我緊盯着地上的這具已經變煞完成的屍體,本來這就是一具不知原因死亡的屍體。,而且屍體的臉就是扭曲的,在加上臉上還蠕動着跟蛆一樣的東西。讓人看了極爲的恐怖和噁心。
我本來還想去用手碰觸這具屍體的,可是見此情況我完全下不了手。
三根雞腿老道,見此情景不由得微微皺眉,我們二人遠遠的看着這具屍體,好一會他纔對我說道:“小心點,這東西不簡單。”

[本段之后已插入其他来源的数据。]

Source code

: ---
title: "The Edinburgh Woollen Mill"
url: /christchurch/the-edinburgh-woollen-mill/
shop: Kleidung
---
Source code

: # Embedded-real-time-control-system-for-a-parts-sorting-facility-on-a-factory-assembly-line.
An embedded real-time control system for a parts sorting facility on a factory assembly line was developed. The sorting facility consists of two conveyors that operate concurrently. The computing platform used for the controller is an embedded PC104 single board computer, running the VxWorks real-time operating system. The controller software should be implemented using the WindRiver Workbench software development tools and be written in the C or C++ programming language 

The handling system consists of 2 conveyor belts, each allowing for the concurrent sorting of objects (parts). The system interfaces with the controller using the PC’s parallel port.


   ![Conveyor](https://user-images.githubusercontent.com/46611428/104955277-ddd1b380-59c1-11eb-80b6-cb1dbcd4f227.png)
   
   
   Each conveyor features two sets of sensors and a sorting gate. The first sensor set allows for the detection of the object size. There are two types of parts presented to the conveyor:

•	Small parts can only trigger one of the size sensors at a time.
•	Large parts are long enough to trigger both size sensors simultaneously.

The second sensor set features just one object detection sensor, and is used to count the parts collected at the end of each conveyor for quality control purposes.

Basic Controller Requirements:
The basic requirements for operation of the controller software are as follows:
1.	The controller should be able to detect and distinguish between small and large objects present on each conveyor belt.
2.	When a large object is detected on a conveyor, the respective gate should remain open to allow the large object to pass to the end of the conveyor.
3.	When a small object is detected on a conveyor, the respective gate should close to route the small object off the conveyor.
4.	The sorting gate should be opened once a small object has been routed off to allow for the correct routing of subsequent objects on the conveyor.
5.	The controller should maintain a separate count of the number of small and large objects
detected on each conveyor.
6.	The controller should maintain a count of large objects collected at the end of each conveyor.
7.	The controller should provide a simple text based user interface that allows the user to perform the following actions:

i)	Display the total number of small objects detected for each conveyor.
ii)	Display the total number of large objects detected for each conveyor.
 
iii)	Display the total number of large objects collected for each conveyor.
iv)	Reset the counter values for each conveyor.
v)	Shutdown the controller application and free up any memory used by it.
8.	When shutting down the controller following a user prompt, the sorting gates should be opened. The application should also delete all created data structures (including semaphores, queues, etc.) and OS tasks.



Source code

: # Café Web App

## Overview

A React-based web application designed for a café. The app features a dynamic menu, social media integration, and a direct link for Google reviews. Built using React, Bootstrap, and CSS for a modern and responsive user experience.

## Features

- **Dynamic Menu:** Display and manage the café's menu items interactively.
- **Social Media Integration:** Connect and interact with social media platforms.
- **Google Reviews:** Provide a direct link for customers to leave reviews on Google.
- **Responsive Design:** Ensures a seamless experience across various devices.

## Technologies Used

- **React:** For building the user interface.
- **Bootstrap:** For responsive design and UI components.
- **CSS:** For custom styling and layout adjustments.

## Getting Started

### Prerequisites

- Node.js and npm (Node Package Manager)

我“嗯”了一聲,我又不是白癡,我當然看出來這具屍體不簡單了。
緊接着本來毫無生機的屍體,突然雙眼一睜,直勾勾的看着面朝的那一面。在燈光的照射下,那已經沒有眼仁的雙眼,此刻變得更爲的嚇人。
我心裡暗自期盼着這只是詐屍,可我還是明白,不管我怎麼想,都是在做自我心理安慰。
我把目光投向道長的身上,我焦急的問道:“道長,接下來該怎麼辦?”
茅道生(三根雞腿老道的名字)很乾脆的對我說道:“你小心一點,這東西交給我處理就好了。”
看着他一副愁眉苦臉的樣子,我就知道這東西並不好解決,但是我還是應了一聲好。不好解決是不好解決,但是總比我一個什麼都不知道的要好吧。
接下來我也想安穩一點啊!可你總得讓這具屍煞不主動招惹我啊。
那屍煞在睜開雙眼在地上躺了一會之後,就起身。不過這東西不找距離他較近的茅道生,居然選擇了離他更遠的我。
他的目光緊緊的盯着我不放,我被這屍煞看的全身不禁哆嗦了起來。
我納悶的看着這具屍煞心裡別提有多麼的鬱悶了,隨即我又看向茅道生,不用說出來,我跑的眼神都已經告訴他我要說什麼了。
茅道生也搖搖頭,他也不知道怎麼回事,不過還好這具屍煞的速度還是挺遲緩的,在他就將準備朝着我這邊走來,我卻機智的先他一步移到了茅道生的身邊。
我看着他無奈一笑,“道長,接下來可就看你的了啊。”
茅道生點點頭,然後說:“待會你就小心點吧,到時候我可就保不了你的安全了。”
嘿。這東西不用說我也知道啊,安全第一就好。
就在我們商量計劃的時候,不知何時這具屍煞已經拖着他的那具無比噁心的身體來到了我們的身前。雙手一揮,眼看就要打倒我們了。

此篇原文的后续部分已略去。